What is required
All the data below goes into the copy word for word, but the pictures don't.

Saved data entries
····················

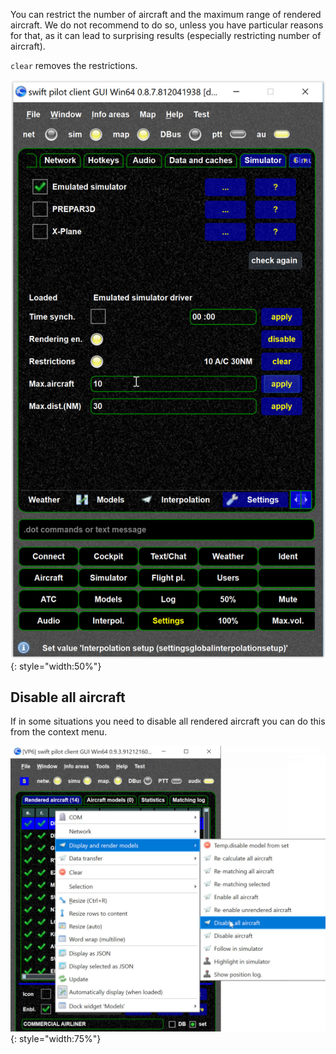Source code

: <!--
    SPDX-FileCopyrightText: Copyright (C) swift Project Community / Contributors
    SPDX-License-Identifier: GFDL-1.3-only
-->

You can restrict the number of aircraft and the maximum range of rendered aircraft.
We do not recommend to do so, unless you have particular reasons for that, as it can lead to surprising results (especially restricting number of aircraft).

`clear` removes the restrictions.

![](./../../../img/aircraftrange1.jpg){: style="width:50%"}


## Disable all aircraft


If in some situations you need to disable all rendered aircraft you can do this from the context menu.

![](./../../../img/disableallaircraft.jpg){: style="width:75%"}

····················

Response to this exercise
Source code

: <!--
    SPDX-FileCopyrightText: Copyright (C) swift Project Community / Contributors
    SPDX-License-Identifier: GFDL-1.3-only
-->

You can restrict the number of aircraft and the maximum range of rendered aircraft.
We do not recommend to do so, unless you have particular reasons for that, as it can lead to surprising results (especially restricting number of aircraft).

`clear` removes the restrictions.

![](./../../../img/aircraftrange1.jpg){: style="width:50%"}


## Disable all aircraft


If in some situations you need to disable all rendered aircraft you can do this from the context menu.

![](./../../../img/disableallaircraft.jpg){: style="width:75%"}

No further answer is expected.